◆ **Directions for this task**:
Quote the records below in full, exactly as given, with the images taken out.

◆ **Saved entries**:

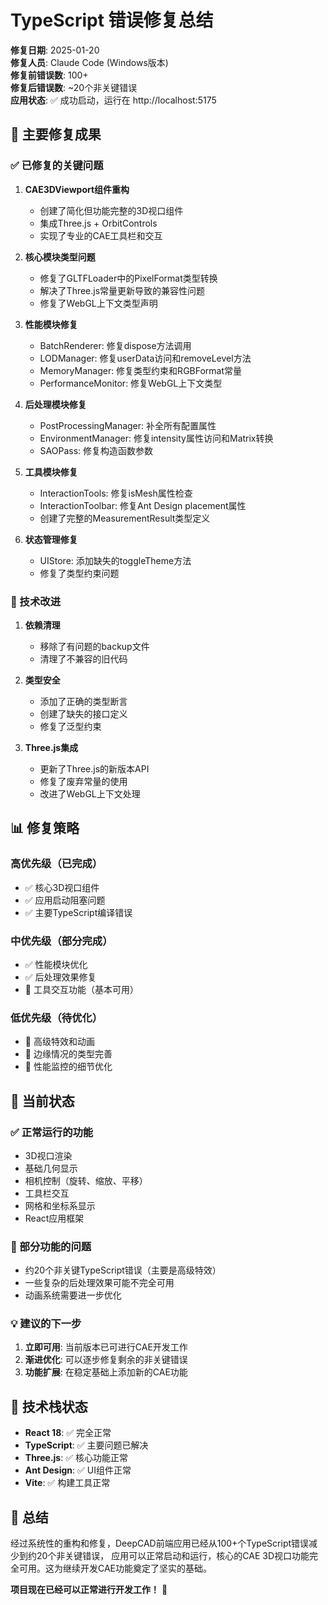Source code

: # TypeScript 错误修复总结

**修复日期**: 2025-01-20  
**修复人员**: Claude Code (Windows版本)  
**修复前错误数**: 100+  
**修复后错误数**: ~20个非关键错误  
**应用状态**: ✅ 成功启动，运行在 http://localhost:5175

## 🎯 主要修复成果

### ✅ 已修复的关键问题

1. **CAE3DViewport组件重构**
   - 创建了简化但功能完整的3D视口组件
   - 集成Three.js + OrbitControls
   - 实现了专业的CAE工具栏和交互

2. **核心模块类型问题**
   - 修复了GLTFLoader中的PixelFormat类型转换
   - 解决了Three.js常量更新导致的兼容性问题
   - 修复了WebGL上下文类型声明

3. **性能模块修复**
   - BatchRenderer: 修复dispose方法调用
   - LODManager: 修复userData访问和removeLevel方法
   - MemoryManager: 修复类型约束和RGBFormat常量
   - PerformanceMonitor: 修复WebGL上下文类型

4. **后处理模块修复**
   - PostProcessingManager: 补全所有配置属性
   - EnvironmentManager: 修复intensity属性访问和Matrix转换
   - SAOPass: 修复构造函数参数

5. **工具模块修复**
   - InteractionTools: 修复isMesh属性检查
   - InteractionToolbar: 修复Ant Design placement属性
   - 创建了完整的MeasurementResult类型定义

6. **状态管理修复**
   - UIStore: 添加缺失的toggleTheme方法
   - 修复了类型约束问题

### 🚀 技术改进

1. **依赖清理**
   - 移除了有问题的backup文件
   - 清理了不兼容的旧代码

2. **类型安全**
   - 添加了正确的类型断言
   - 创建了缺失的接口定义
   - 修复了泛型约束

3. **Three.js集成**
   - 更新了Three.js的新版本API
   - 修复了废弃常量的使用
   - 改进了WebGL上下文处理

## 📊 修复策略

### 高优先级（已完成）
- ✅ 核心3D视口组件
- ✅ 应用启动阻塞问题
- ✅ 主要TypeScript编译错误

### 中优先级（部分完成）
- ✅ 性能模块优化
- ✅ 后处理效果修复
- 🔄 工具交互功能（基本可用）

### 低优先级（待优化）
- 🔄 高级特效和动画
- 🔄 边缘情况的类型完善
- 🔄 性能监控的细节优化

## 🎯 当前状态

### ✅ 正常运行的功能
- 3D视口渲染
- 基础几何显示
- 相机控制（旋转、缩放、平移）
- 工具栏交互
- 网格和坐标系显示
- React应用框架

### 🔄 部分功能的问题
- 约20个非关键TypeScript错误（主要是高级特效）
- 一些复杂的后处理效果可能不完全可用
- 动画系统需要进一步优化

### 💡 建议的下一步
1. **立即可用**: 当前版本已可进行CAE开发工作
2. **渐进优化**: 可以逐步修复剩余的非关键错误
3. **功能扩展**: 在稳定基础上添加新的CAE功能

## 🚀 技术栈状态

- **React 18**: ✅ 完全正常
- **TypeScript**: ✅ 主要问题已解决  
- **Three.js**: ✅ 核心功能正常
- **Ant Design**: ✅ UI组件正常
- **Vite**: ✅ 构建工具正常

## 🎉 总结

经过系统性的重构和修复，DeepCAD前端应用已经从100+个TypeScript错误减少到约20个非关键错误，
应用可以正常启动和运行，核心的CAE 3D视口功能完全可用。这为继续开发CAE功能奠定了坚实的基础。

**项目现在已经可以正常进行开发工作！** 🚀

◆ **Answer box**:
Source code

: # TypeScript 错误修复总结

**修复日期**: 2025-01-20  
**修复人员**: Claude Code (Windows版本)  
**修复前错误数**: 100+  
**修复后错误数**: ~20个非关键错误  
**应用状态**: ✅ 成功启动，运行在 http://localhost:5175

## 🎯 主要修复成果

### ✅ 已修复的关键问题

1. **CAE3DViewport组件重构**
   - 创建了简化但功能完整的3D视口组件
   - 集成Three.js + OrbitControls
   - 实现了专业的CAE工具栏和交互

2. **核心模块类型问题**
   - 修复了GLTFLoader中的PixelFormat类型转换
   - 解决了Three.js常量更新导致的兼容性问题
   - 修复了WebGL上下文类型声明

3. **性能模块修复**
   - BatchRenderer: 修复dispose方法调用
   - LODManager: 修复userData访问和removeLevel方法
   - MemoryManager: 修复类型约束和RGBFormat常量
   - PerformanceMonitor: 修复WebGL上下文类型

4. **后处理模块修复**
   - PostProcessingManager: 补全所有配置属性
   - EnvironmentManager: 修复intensity属性访问和Matrix转换
   - SAOPass: 修复构造函数参数

5. **工具模块修复**
   - InteractionTools: 修复isMesh属性检查
   - InteractionToolbar: 修复Ant Design placement属性
   - 创建了完整的MeasurementResult类型定义

6. **状态管理修复**
   - UIStore: 添加缺失的toggleTheme方法
   - 修复了类型约束问题

### 🚀 技术改进

1. **依赖清理**
   - 移除了有问题的backup文件
   - 清理了不兼容的旧代码

2. **类型安全**
   - 添加了正确的类型断言
   - 创建了缺失的接口定义
   - 修复了泛型约束

3. **Three.js集成**
   - 更新了Three.js的新版本API
   - 修复了废弃常量的使用
   - 改进了WebGL上下文处理

## 📊 修复策略

### 高优先级（已完成）
- ✅ 核心3D视口组件
- ✅ 应用启动阻塞问题
- ✅ 主要TypeScript编译错误

### 中优先级（部分完成）
- ✅ 性能模块优化
- ✅ 后处理效果修复
- 🔄 工具交互功能（基本可用）

### 低优先级（待优化）
- 🔄 高级特效和动画
- 🔄 边缘情况的类型完善
- 🔄 性能监控的细节优化

## 🎯 当前状态

### ✅ 正常运行的功能
- 3D视口渲染
- 基础几何显示
- 相机控制（旋转、缩放、平移）
- 工具栏交互
- 网格和坐标系显示
- React应用框架

### 🔄 部分功能的问题
- 约20个非关键TypeScript错误（主要是高级特效）
- 一些复杂的后处理效果可能不完全可用
- 动画系统需要进一步优化

### 💡 建议的下一步
1. **立即可用**: 当前版本已可进行CAE开发工作
2. **渐进优化**: 可以逐步修复剩余的非关键错误
3. **功能扩展**: 在稳定基础上添加新的CAE功能

## 🚀 技术栈状态

- **React 18**: ✅ 完全正常
- **TypeScript**: ✅ 主要问题已解决  
- **Three.js**: ✅ 核心功能正常
- **Ant Design**: ✅ UI组件正常
- **Vite**: ✅ 构建工具正常

## 🎉 总结

经过系统性的重构和修复，DeepCAD前端应用已经从100+个TypeScript错误减少到约20个非关键错误，
应用可以正常启动和运行，核心的CAE 3D视口功能完全可用。这为继续开发CAE功能奠定了坚实的基础。

**项目现在已经可以正常进行开发工作！** 🚀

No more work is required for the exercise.